• _Provided entries_
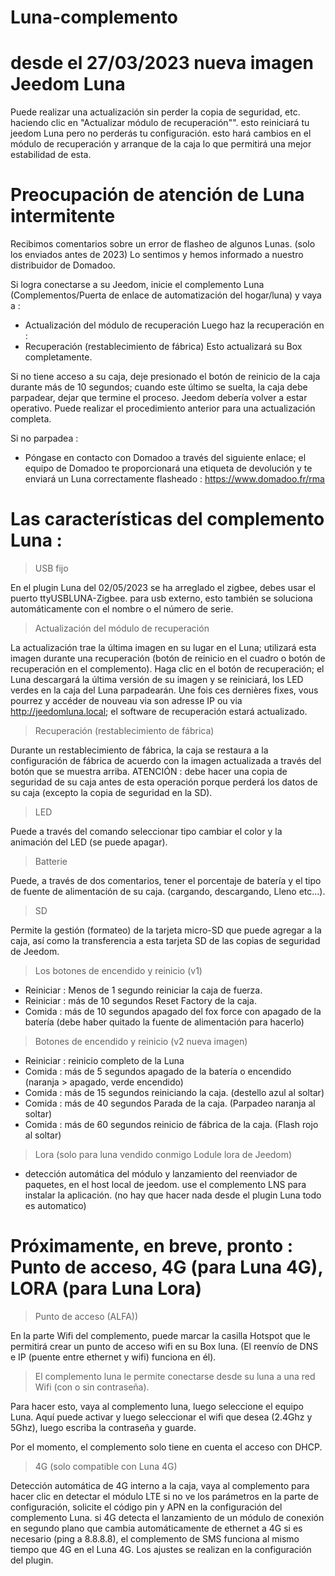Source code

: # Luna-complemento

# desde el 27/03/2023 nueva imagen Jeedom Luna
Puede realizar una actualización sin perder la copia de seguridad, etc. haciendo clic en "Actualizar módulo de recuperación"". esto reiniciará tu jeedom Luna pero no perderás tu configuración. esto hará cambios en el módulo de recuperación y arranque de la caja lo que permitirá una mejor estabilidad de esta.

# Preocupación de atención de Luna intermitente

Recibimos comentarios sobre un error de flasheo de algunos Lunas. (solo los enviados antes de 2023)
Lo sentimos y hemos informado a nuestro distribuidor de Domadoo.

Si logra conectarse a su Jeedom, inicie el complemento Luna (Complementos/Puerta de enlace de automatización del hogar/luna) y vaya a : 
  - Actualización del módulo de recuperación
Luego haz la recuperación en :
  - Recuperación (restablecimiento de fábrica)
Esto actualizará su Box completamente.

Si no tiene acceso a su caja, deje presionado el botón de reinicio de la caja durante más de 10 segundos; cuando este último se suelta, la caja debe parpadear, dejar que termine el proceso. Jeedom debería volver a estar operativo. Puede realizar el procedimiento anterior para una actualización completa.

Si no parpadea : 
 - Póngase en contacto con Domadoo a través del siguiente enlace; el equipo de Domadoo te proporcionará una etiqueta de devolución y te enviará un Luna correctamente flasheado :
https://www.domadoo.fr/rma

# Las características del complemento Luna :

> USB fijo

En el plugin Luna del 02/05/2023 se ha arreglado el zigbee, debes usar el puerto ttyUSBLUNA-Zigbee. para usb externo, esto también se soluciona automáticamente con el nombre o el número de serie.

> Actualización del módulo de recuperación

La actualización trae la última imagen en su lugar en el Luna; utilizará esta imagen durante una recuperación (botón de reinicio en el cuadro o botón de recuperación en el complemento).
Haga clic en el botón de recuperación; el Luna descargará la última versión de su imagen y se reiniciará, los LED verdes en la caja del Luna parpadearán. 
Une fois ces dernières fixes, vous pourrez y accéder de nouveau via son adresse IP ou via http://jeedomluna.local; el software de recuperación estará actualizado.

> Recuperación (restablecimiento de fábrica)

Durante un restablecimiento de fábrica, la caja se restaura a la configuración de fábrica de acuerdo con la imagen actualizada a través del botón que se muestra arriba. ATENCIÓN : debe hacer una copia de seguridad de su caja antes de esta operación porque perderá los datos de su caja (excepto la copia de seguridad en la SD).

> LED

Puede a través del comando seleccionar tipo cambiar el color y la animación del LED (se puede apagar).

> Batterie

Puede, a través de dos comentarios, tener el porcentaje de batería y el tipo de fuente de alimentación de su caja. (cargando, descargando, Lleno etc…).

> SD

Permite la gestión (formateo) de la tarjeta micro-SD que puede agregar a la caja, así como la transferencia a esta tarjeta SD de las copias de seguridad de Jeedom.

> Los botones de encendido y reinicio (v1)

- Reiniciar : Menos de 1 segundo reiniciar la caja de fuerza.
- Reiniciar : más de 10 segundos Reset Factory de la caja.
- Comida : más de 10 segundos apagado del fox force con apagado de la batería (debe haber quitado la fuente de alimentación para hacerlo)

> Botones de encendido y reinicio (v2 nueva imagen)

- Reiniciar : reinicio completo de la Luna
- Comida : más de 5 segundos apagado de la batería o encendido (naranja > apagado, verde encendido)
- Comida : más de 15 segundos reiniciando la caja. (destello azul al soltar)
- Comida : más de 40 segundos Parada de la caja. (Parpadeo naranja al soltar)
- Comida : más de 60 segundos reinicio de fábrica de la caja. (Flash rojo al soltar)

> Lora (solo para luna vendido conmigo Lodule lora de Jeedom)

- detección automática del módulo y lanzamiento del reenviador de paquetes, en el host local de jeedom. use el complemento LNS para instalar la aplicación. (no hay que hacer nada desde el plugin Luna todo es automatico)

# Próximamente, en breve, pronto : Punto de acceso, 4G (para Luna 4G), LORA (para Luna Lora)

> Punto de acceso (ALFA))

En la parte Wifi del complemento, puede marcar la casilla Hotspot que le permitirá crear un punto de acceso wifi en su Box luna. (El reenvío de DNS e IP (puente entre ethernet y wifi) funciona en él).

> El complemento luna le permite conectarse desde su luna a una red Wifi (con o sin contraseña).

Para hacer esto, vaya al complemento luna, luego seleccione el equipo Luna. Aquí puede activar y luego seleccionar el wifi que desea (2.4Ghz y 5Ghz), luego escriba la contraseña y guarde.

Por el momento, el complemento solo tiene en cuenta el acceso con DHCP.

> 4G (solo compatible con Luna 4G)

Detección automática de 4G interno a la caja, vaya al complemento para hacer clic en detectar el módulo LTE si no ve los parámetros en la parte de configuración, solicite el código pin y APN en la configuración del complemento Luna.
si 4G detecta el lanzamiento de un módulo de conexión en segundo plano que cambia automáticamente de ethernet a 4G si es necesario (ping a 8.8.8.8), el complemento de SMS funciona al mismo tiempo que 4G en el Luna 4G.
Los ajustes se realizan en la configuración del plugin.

---

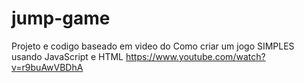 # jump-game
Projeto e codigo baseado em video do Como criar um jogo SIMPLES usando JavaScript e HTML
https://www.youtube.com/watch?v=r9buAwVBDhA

• _The problem_
An exact copy of the lines above, from the one containing "# Las características" down to the one containing "Permite la gestión" and including both, is the whole answer; retype it and nothing else.

• _Answer below_
# Las características del complemento Luna :

> USB fijo

En el plugin Luna del 02/05/2023 se ha arreglado el zigbee, debes usar el puerto ttyUSBLUNA-Zigbee. para usb externo, esto también se soluciona automáticamente con el nombre o el número de serie.

> Actualización del módulo de recuperación

La actualización trae la última imagen en su lugar en el Luna; utilizará esta imagen durante una recuperación (botón de reinicio en el cuadro o botón de recuperación en el complemento).
Haga clic en el botón de recuperación; el Luna descargará la última versión de su imagen y se reiniciará, los LED verdes en la caja del Luna parpadearán. 
Une fois ces dernières fixes, vous pourrez y accéder de nouveau via son adresse IP ou via http://jeedomluna.local; el software de recuperación estará actualizado.

> Recuperación (restablecimiento de fábrica)

Durante un restablecimiento de fábrica, la caja se restaura a la configuración de fábrica de acuerdo con la imagen actualizada a través del botón que se muestra arriba. ATENCIÓN : debe hacer una copia de seguridad de su caja antes de esta operación porque perderá los datos de su caja (excepto la copia de seguridad en la SD).

> LED

Puede a través del comando seleccionar tipo cambiar el color y la animación del LED (se puede apagar).

> Batterie

Puede, a través de dos comentarios, tener el porcentaje de batería y el tipo de fuente de alimentación de su caja. (cargando, descargando, Lleno etc…).

> SD

Permite la gestión (formateo) de la tarjeta micro-SD que puede agregar a la caja, así como la transferencia a esta tarjeta SD de las copias de seguridad de Jeedom.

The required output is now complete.